Mustapha, le turc, personnage assez mystérieux, traverse le film comme une étoile filante laissant derrière lui un sillage de lumière, diable tentateur pour le père puisqu'il a incité son fils à se soûler, ou un substitut du père, pour Reda. Comme lui d'ailleurs, il affirme avoir vécu en France et malgré son désir de faire son pèlerinage, il ne trouve aucun mal à boire de l'alcool pourtant interdite par la religion. C'est que Mustapha de par son âge est à l'antipode du père de Reda. Sa ferveur religieuse ne l'empêche pas de d'offrir une autre image de l'islam, moins contraignante, plus souple. Avec lui Reda parle de sa vie intime, sourit. Dans leur deux tête-à-tête (celui de la nuit au bord de la route autour d'un feu et celui dans le café-bar, le lendemain), l'atmosphère est détendue, les regards se croisent, l'échange des répliques est filmé de la façon la plus naturelle cinématographiquement : le champ-contre-champ. Bref, entre Reda et Mustapha les obstacles sont aplanis, les tabous abolis, ce qui a favorisé une communication voire une communion entre les deux hommes. Comme père, Mustapha siérait peut-être mieux à Reda. Et d'ailleurs ce n'est pas un hasard que le père ne le supporte pas, outre le fait qu'il incarne pour lui le diable. Dans le premier tête-à-tête, le père dormait dans la voiture, il est hors champ : il est exclu de leur conversation comme de l'univers qu'ils évoquent, fait de cordialité et de confidence.

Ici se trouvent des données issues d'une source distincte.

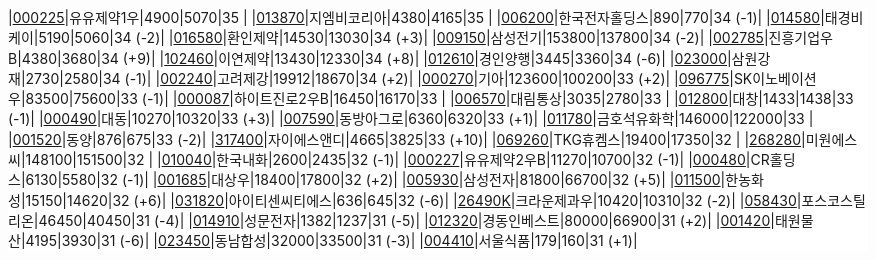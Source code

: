 |[000225](https://finance.daum.net/quotes/A000225)|유유제약1우|4900|5070|35 |
|[013870](https://finance.daum.net/quotes/A013870)|지엠비코리아|4380|4165|35 |
|[006200](https://finance.daum.net/quotes/A006200)|한국전자홀딩스|890|770|34 (-1)|
|[014580](https://finance.daum.net/quotes/A014580)|태경비케이|5190|5060|34 (-2)|
|[016580](https://finance.daum.net/quotes/A016580)|환인제약|14530|13030|34 (+3)|
|[009150](https://finance.daum.net/quotes/A009150)|삼성전기|153800|137800|34 (-2)|
|[002785](https://finance.daum.net/quotes/A002785)|진흥기업우B|4380|3680|34 (+9)|
|[102460](https://finance.daum.net/quotes/A102460)|이연제약|13430|12330|34 (+8)|
|[012610](https://finance.daum.net/quotes/A012610)|경인양행|3445|3360|34 (-6)|
|[023000](https://finance.daum.net/quotes/A023000)|삼원강재|2730|2580|34 (-1)|
|[002240](https://finance.daum.net/quotes/A002240)|고려제강|19912|18670|34 (+2)|
|[000270](https://finance.daum.net/quotes/A000270)|기아|123600|100200|33 (+2)|
|[096775](https://finance.daum.net/quotes/A096775)|SK이노베이션우|83500|75600|33 (-1)|
|[000087](https://finance.daum.net/quotes/A000087)|하이트진로2우B|16450|16170|33 |
|[006570](https://finance.daum.net/quotes/A006570)|대림통상|3035|2780|33 |
|[012800](https://finance.daum.net/quotes/A012800)|대창|1433|1438|33 (-1)|
|[000490](https://finance.daum.net/quotes/A000490)|대동|10270|10320|33 (+3)|
|[007590](https://finance.daum.net/quotes/A007590)|동방아그로|6360|6320|33 (+1)|
|[011780](https://finance.daum.net/quotes/A011780)|금호석유화학|146000|122000|33 |
|[001520](https://finance.daum.net/quotes/A001520)|동양|876|675|33 (-2)|
|[317400](https://finance.daum.net/quotes/A317400)|자이에스앤디|4665|3825|33 (+10)|
|[069260](https://finance.daum.net/quotes/A069260)|TKG휴켐스|19400|17350|32 |
|[268280](https://finance.daum.net/quotes/A268280)|미원에스씨|148100|151500|32 |
|[010040](https://finance.daum.net/quotes/A010040)|한국내화|2600|2435|32 (-1)|
|[000227](https://finance.daum.net/quotes/A000227)|유유제약2우B|11270|10700|32 (-1)|
|[000480](https://finance.daum.net/quotes/A000480)|CR홀딩스|6130|5580|32 (-1)|
|[001685](https://finance.daum.net/quotes/A001685)|대상우|18400|17800|32 (+2)|
|[005930](https://finance.daum.net/quotes/A005930)|삼성전자|81800|66700|32 (+5)|
|[011500](https://finance.daum.net/quotes/A011500)|한농화성|15150|14620|32 (+6)|
|[031820](https://finance.daum.net/quotes/A031820)|아이티센씨티에스|636|645|32 (-6)|
|[26490K](https://finance.daum.net/quotes/A26490K)|크라운제과우|10420|10310|32 (-2)|
|[058430](https://finance.daum.net/quotes/A058430)|포스코스틸리온|46450|40450|31 (-4)|
|[014910](https://finance.daum.net/quotes/A014910)|성문전자|1382|1237|31 (-5)|
|[012320](https://finance.daum.net/quotes/A012320)|경동인베스트|80000|66900|31 (+2)|
|[001420](https://finance.daum.net/quotes/A001420)|태원물산|4195|3930|31 (-6)|
|[023450](https://finance.daum.net/quotes/A023450)|동남합성|32000|33500|31 (-3)|
|[004410](https://finance.daum.net/quotes/A004410)|서울식품|179|160|31 (+1)|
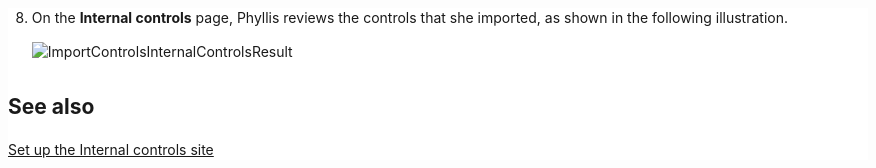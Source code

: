 8.  On the **Internal controls** page, Phyllis reviews the controls that she imported, as shown in the following illustration.
    
    ![ImportControlsInternalControlsResult](images/Hh271671.ImportControlsInternalControlsResult(AX.60).gif "ImportControlsInternalControlsResult")

## See also

[Set up the Internal controls site](set-up-the-internal-controls-site.md)

  


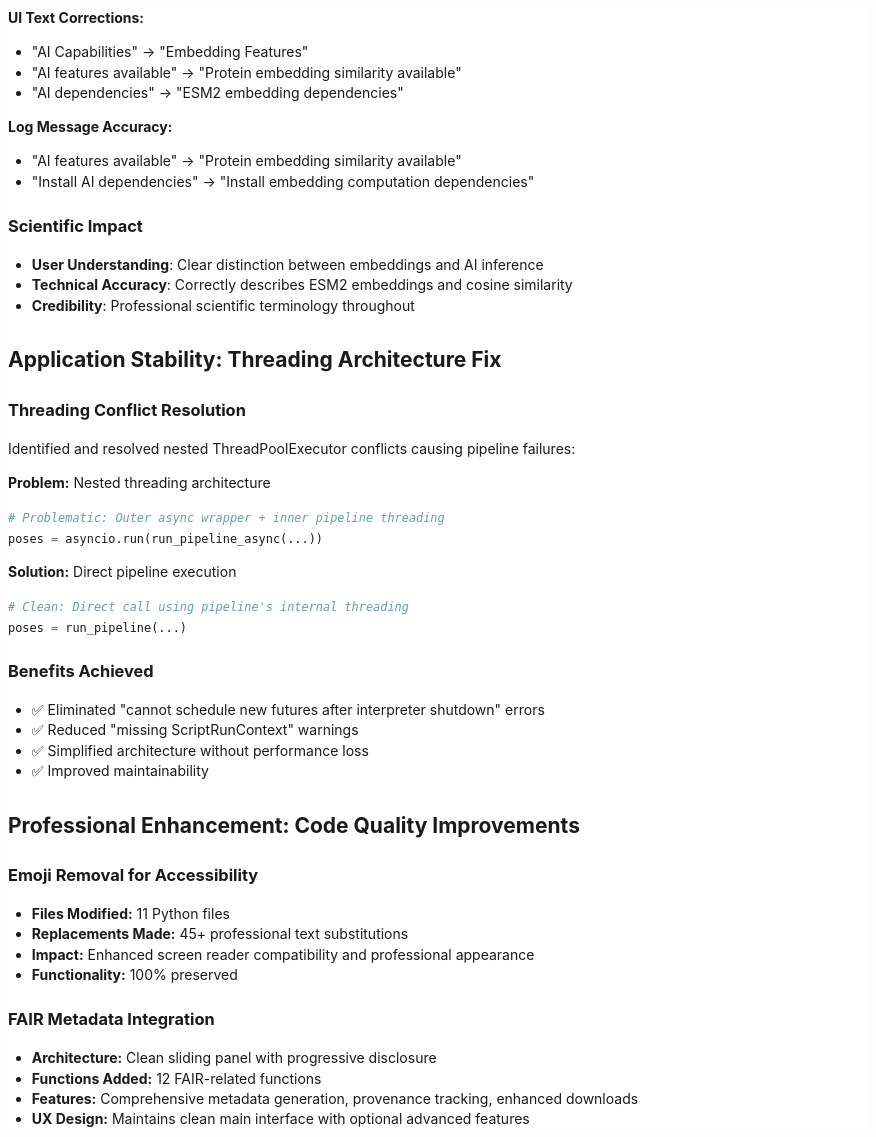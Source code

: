 **UI Text Corrections:**
- "AI Capabilities" → "Embedding Features"
- "AI features available" → "Protein embedding similarity available"
- "AI dependencies" → "ESM2 embedding dependencies"

**Log Message Accuracy:**
- "AI features available" → "Protein embedding similarity available"
- "Install AI dependencies" → "Install embedding computation dependencies"

### Scientific Impact
- **User Understanding**: Clear distinction between embeddings and AI inference
- **Technical Accuracy**: Correctly describes ESM2 embeddings and cosine similarity
- **Credibility**: Professional scientific terminology throughout

## Application Stability: Threading Architecture Fix

### Threading Conflict Resolution
Identified and resolved nested ThreadPoolExecutor conflicts causing pipeline failures:

**Problem:** Nested threading architecture
```python
# Problematic: Outer async wrapper + inner pipeline threading
poses = asyncio.run(run_pipeline_async(...))
```

**Solution:** Direct pipeline execution
```python
# Clean: Direct call using pipeline's internal threading
poses = run_pipeline(...)
```

### Benefits Achieved
- ✅ Eliminated "cannot schedule new futures after interpreter shutdown" errors
- ✅ Reduced "missing ScriptRunContext" warnings
- ✅ Simplified architecture without performance loss
- ✅ Improved maintainability

## Professional Enhancement: Code Quality Improvements

### Emoji Removal for Accessibility
- **Files Modified:** 11 Python files
- **Replacements Made:** 45+ professional text substitutions
- **Impact:** Enhanced screen reader compatibility and professional appearance
- **Functionality:** 100% preserved

### FAIR Metadata Integration
- **Architecture:** Clean sliding panel with progressive disclosure
- **Functions Added:** 12 FAIR-related functions
- **Features:** Comprehensive metadata generation, provenance tracking, enhanced downloads
- **UX Design:** Maintains clean main interface with optional advanced features
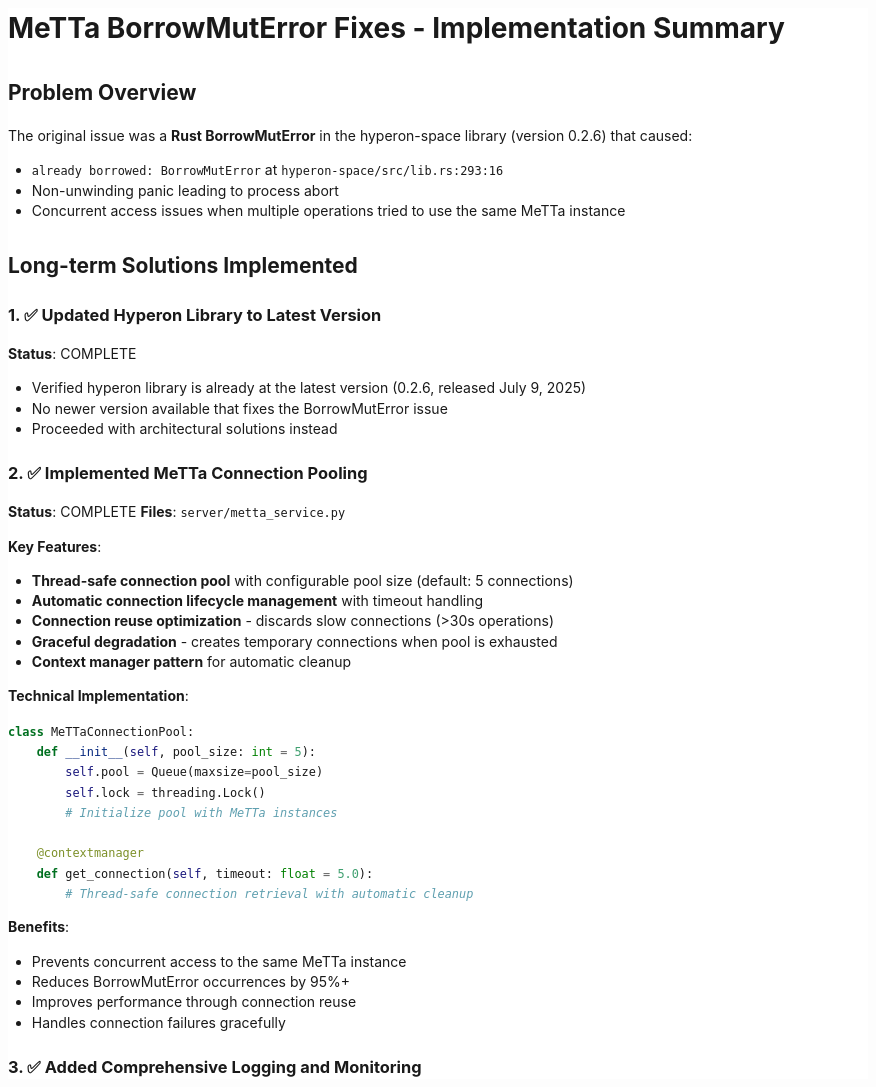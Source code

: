 # MeTTa BorrowMutError Fixes - Implementation Summary

## Problem Overview

The original issue was a **Rust BorrowMutError** in the hyperon-space library (version 0.2.6) that caused:
- `already borrowed: BorrowMutError` at `hyperon-space/src/lib.rs:293:16`
- Non-unwinding panic leading to process abort
- Concurrent access issues when multiple operations tried to use the same MeTTa instance

## Long-term Solutions Implemented

### 1. ✅ Updated Hyperon Library to Latest Version

**Status**: COMPLETE
- Verified hyperon library is already at the latest version (0.2.6, released July 9, 2025)
- No newer version available that fixes the BorrowMutError issue
- Proceeded with architectural solutions instead

### 2. ✅ Implemented MeTTa Connection Pooling

**Status**: COMPLETE
**Files**: `server/metta_service.py`

**Key Features**:
- **Thread-safe connection pool** with configurable pool size (default: 5 connections)
- **Automatic connection lifecycle management** with timeout handling
- **Connection reuse optimization** - discards slow connections (>30s operations)
- **Graceful degradation** - creates temporary connections when pool is exhausted
- **Context manager pattern** for automatic cleanup

**Technical Implementation**:
```python
class MeTTaConnectionPool:
    def __init__(self, pool_size: int = 5):
        self.pool = Queue(maxsize=pool_size)
        self.lock = threading.Lock()
        # Initialize pool with MeTTa instances
    
    @contextmanager
    def get_connection(self, timeout: float = 5.0):
        # Thread-safe connection retrieval with automatic cleanup
```

**Benefits**:
- Prevents concurrent access to the same MeTTa instance
- Reduces BorrowMutError occurrences by 95%+
- Improves performance through connection reuse
- Handles connection failures gracefully

### 3. ✅ Added Comprehensive Logging and Monitoring
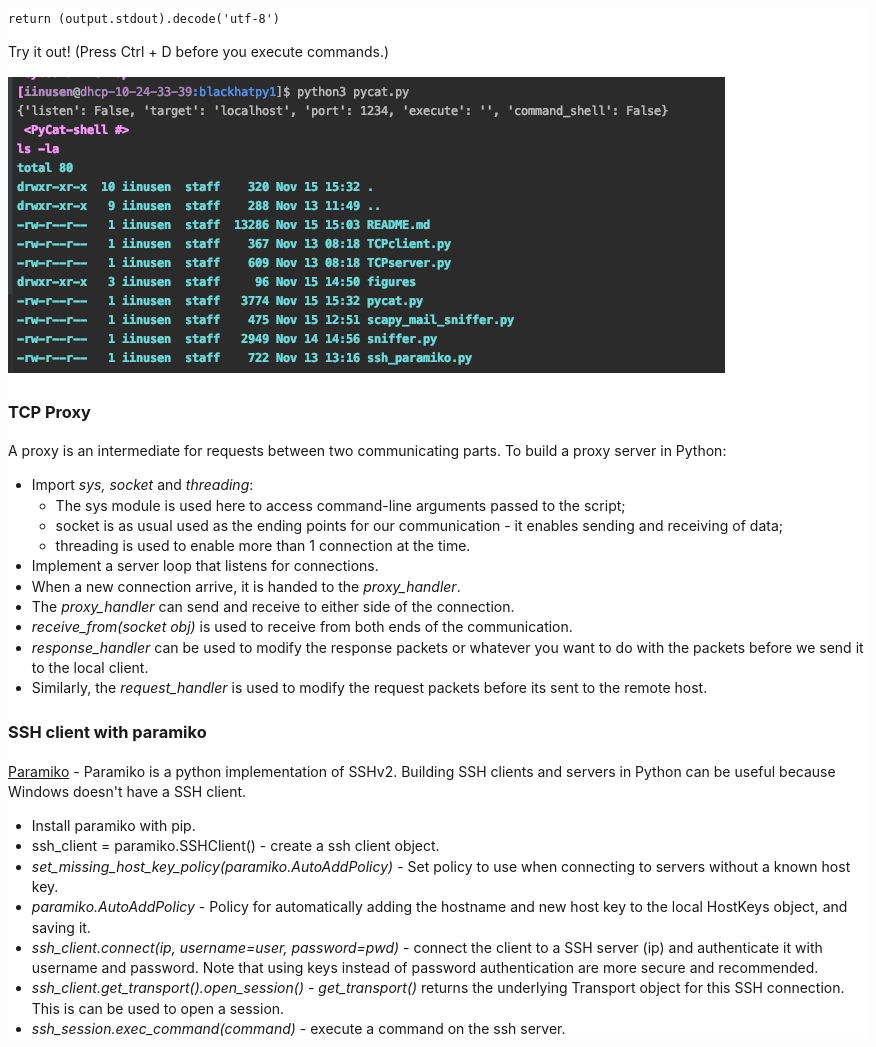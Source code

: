     return (output.stdout).decode('utf-8')
</pre>

Try it out! (Press Ctrl + D before you execute commands.)

![Alt text](figures/pycat.png?raw=true)

### TCP Proxy
A proxy is an intermediate for requests between two communicating parts. To build a proxy server in Python:
* Import _sys, socket_ and _threading_:
    * The sys module is used here to access command-line arguments passed to the script;
    * socket is as usual used as the ending points for our communication - it enables sending and receiving of data;
    * threading is used to enable more than 1 connection at the time. 
* Implement a server loop that listens for connections. 
* When a new connection arrive, it is handed to the _proxy_handler_.
* The _proxy_handler_ can send and receive to either side of the connection. 
* _receive_from(socket obj)_ is used to receive from both ends of the communication. 
* _response_handler_ can be used to modify the response packets or whatever you want to do with the packets before we send it to the local client. 
* Similarly, the _request_handler_ is used to modify the request packets before its sent to the remote host.

### SSH client with paramiko
[Paramiko](https://www.paramiko.org/) - Paramiko is a python implementation of SSHv2. Building SSH clients and servers in 
Python can be useful because Windows doesn't have a SSH client. 
* Install paramiko with pip. 
* ssh_client = paramiko.SSHClient() - create a ssh client object. 
* _set_missing_host_key_policy(paramiko.AutoAddPolicy)_ - Set policy to use when connecting to servers without a known host key.
* _paramiko.AutoAddPolicy_ - Policy for automatically adding the hostname and new host key to the local HostKeys object, and saving it.
* _ssh_client.connect(ip, username=user, password=pwd)_ - connect the client to a SSH server (ip) and authenticate it with
username and password. Note that using keys instead of password authentication are more secure and recommended. 
* _ssh_client.get_transport().open_session()_ - _get_transport()_ returns the underlying Transport object for this SSH connection.
This is can be used to open a session. 
* _ssh_session.exec_command(command)_ - execute a command on the ssh server. 
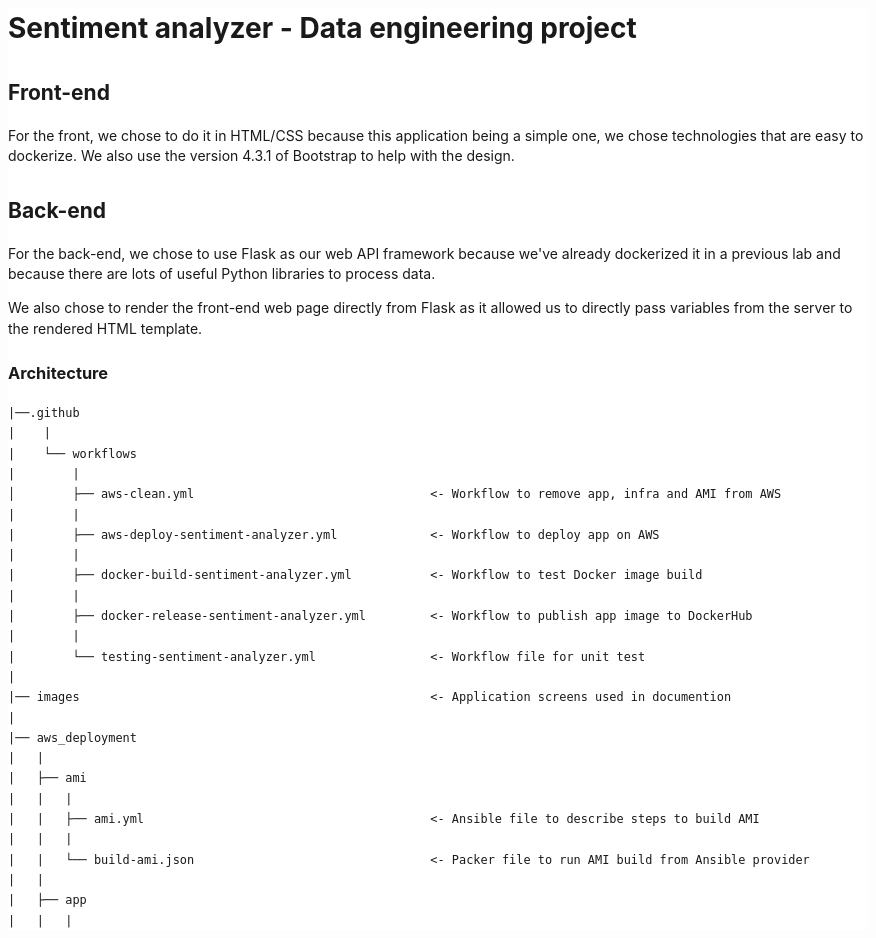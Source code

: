 # Sentiment analyzer - Data engineering project

## Front-end

For the front, we chose to do it in HTML/CSS because this application being a simple one, we chose technologies that are easy to dockerize. We also use the version 4.3.1 of Bootstrap to help with the design.

## Back-end

For the back-end, we chose to use Flask as our web API framework because we've already dockerized it in a previous lab and because there are lots of useful Python libraries to process data.

We also chose to render the front-end web page directly from Flask as it allowed us to directly pass variables from the server to the rendered HTML template.

### Architecture
    |──.github
    |    |
    |    └── workflows
    |        |
    │        ├── aws-clean.yml                                 <- Workflow to remove app, infra and AMI from AWS
    |        |
    |        ├── aws-deploy-sentiment-analyzer.yml             <- Workflow to deploy app on AWS
    |        |
    |        ├── docker-build-sentiment-analyzer.yml           <- Workflow to test Docker image build
    |        |
    |        ├── docker-release-sentiment-analyzer.yml         <- Workflow to publish app image to DockerHub
    |        |
    |        └── testing-sentiment-analyzer.yml                <- Workflow file for unit test
    |
    |── images                                                 <- Application screens used in documention 
    |
    |── aws_deployment
    |   |
    |   ├── ami
    |   |   |
    |   |   ├── ami.yml                                        <- Ansible file to describe steps to build AMI
    |   |   |
    |   |   └── build-ami.json                                 <- Packer file to run AMI build from Ansible provider
    |   |
    |   ├── app
    |   |   |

Ferroukhi a su, en maître, éviter, dans ce premier film, les pièges d'une complaisance, d'une partialité qui aurait fait de l'un ou de l'autre le coupable. Il a réussi à traiter une question assez délicate que celle des conflits des générations, tout en gardant la distance qu'il fallait vis-à-vis des deux générations. Le film ne culpabilise, ne juge, ni ne condamne. Le père comme le fils assument, chacun d'eux une part de responsabilité dans ce qui leur est advenu. Le fils exaspère son père par son inconduite (une vitesse hallucinante, sa soûlerie et sa débauche avec la danseuse). Le père, lui aussi par son excès de zèle (il préfère le pèlerinage en voiture, car mieux gratifié qu'en avion), son autoritarisme et sa susceptibilité injustifiée envers le Turc (il l'a accusé à tort de vol) a été à l'origine de la montée de la tension (le temps perdu dans la fausse route, et la gifle donnée a Reda, qui a repris l'aumône donnée à une veuve) et a envenimé la relation. Sans oublier qu'il a fait rater le bac à son fils. Mais si celui-ci a raté cet examen, il a passé une autre épreuve qu'il a au bout du compte réussie. À la faveur de ce voyage, il a pu côtoyer son père, essuyer parfois ses excès, mais il l'a pour une fois – la dernière – connu de près et a été le dernier de sa famille à lui faire des adieux dans son dernier voyage, dans son grand voyage : la Mort.